洛叔一點頭,一聲嘆息,“說是這幾日都未曾吃下去一口飯,人也消瘦的不成樣子,應該是病得很嚴重了,宮內的太醫也已經去瞧過了,說是陳年舊疾累積,身體也是吃不消了怕是熬不過明日了。”
“明日···怎麼會病得這麼重呢。”李墨裔從椅子上起身,神色有些沉重。
“唉,真是讓人惋惜,想著侯老將軍為我們陵南戍守邊疆,殺敵無數,保衛陵南國不受外敵侵犯,立下汗馬功勞,是我們陵南人人值得尊敬的英雄,只可惜現在···,”洛叔也無限惋惜的搖了搖頭。
伊離震驚的捂住了張大的嘴巴,剛才她還在疑惑兩人口中病重者指的是何人,沒想著會是侯老將軍,他的病真得病到這麼嚴重的地步了嗎,那奕清,他此刻該有多難過,侯老將軍的離開,無疑對他的打擊是最大的。他愛了一輩子,尊敬了一輩子的父親,一直是他心中的驕傲和不倒的旗幟,現在這枚旗幟要倒下去了,那奕清怎麼辦呢。
李墨裔讓洛叔靠近,吩咐道,“這件事最好不要讓伊離知道,封鎖對西廂房內的所有有關訊息,確保不要走漏一絲風聲。”眼中的堅毅可是為什麼又透漏著一絲恐懼呢,為何心這般不安呢。

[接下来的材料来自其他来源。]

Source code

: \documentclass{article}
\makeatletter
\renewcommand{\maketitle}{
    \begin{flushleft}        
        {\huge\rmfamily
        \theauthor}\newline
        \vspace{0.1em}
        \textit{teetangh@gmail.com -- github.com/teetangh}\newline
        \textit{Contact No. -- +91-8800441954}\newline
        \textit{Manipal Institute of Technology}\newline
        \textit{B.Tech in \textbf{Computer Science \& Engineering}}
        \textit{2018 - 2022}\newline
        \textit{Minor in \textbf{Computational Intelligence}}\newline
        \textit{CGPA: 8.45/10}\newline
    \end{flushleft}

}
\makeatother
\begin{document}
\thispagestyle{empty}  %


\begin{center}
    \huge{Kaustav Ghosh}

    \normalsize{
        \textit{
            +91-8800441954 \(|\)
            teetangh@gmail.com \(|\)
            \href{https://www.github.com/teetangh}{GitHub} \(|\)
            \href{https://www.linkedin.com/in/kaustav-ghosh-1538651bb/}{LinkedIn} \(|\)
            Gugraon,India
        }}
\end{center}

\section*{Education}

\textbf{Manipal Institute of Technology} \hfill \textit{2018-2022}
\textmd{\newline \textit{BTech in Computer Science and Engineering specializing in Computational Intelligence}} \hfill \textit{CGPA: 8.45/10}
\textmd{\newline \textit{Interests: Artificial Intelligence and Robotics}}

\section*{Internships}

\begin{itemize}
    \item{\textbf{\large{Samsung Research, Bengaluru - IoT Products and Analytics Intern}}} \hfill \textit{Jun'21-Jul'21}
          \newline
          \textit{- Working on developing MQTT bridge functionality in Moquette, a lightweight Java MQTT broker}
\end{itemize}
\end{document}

伊離不再聽下去,大腦一陣暈眩捂著嘴,提著裙子小心奔出了譽王府。
將軍府內的東苑裡,家僕和女婢紛紛退至房門外,各個神色都有些凝重,東苑的房門緊緊閉著,門口的石階上藺素問靠著柱子坐著,眼睛裡全是淚水,拿著手帕的手緊緊地掩著嘴巴,生怕自己的哭泣聲讓屋內的人聽見。
侯厲綺半靠在床榻上,眼睛微微一翕一合,嘴唇有些乾裂,臉頰瘦弱的有些乾癟,眼窩深陷,黑眼圈也有些明顯,幾日未沾一點膳食的他看起來羸弱很多,精氣神全然不濟,與之前威風凜凜的大將軍有著明顯與然的區別。
床榻一側的侯家兄弟倆面色有些凝重悲傷的看著床榻上的父親,從太醫走了之後,兩人就一直這麼沉默著,不知道自己還能為這個年邁的父親做些什麼。
侯奕清抽了抽鼻子,眼眶有些泛紅,擰溼了一條毛巾走到父親床側輕輕為父親擦拭著手掌和胳膊。侯厲綺輕輕抬起手打斷他的動作,乾裂的嘴巴,輕喚一聲,“奕清,奕穆。”
兩人慌張的看向父親的眼,“我們在,父親。”
侯厲綺艱難的一咧嘴角笑笑,笑容很溫暖欣慰,“你們兩個是父親的驕傲,現在有你們兩個都能守在我身邊,我想我是能安然的離開了。”
“父親···”兩人立馬哽咽起來,一直忍著的眼淚也洶湧而來,緊緊地抓著父親的手,猶如兩個還是孩童時候。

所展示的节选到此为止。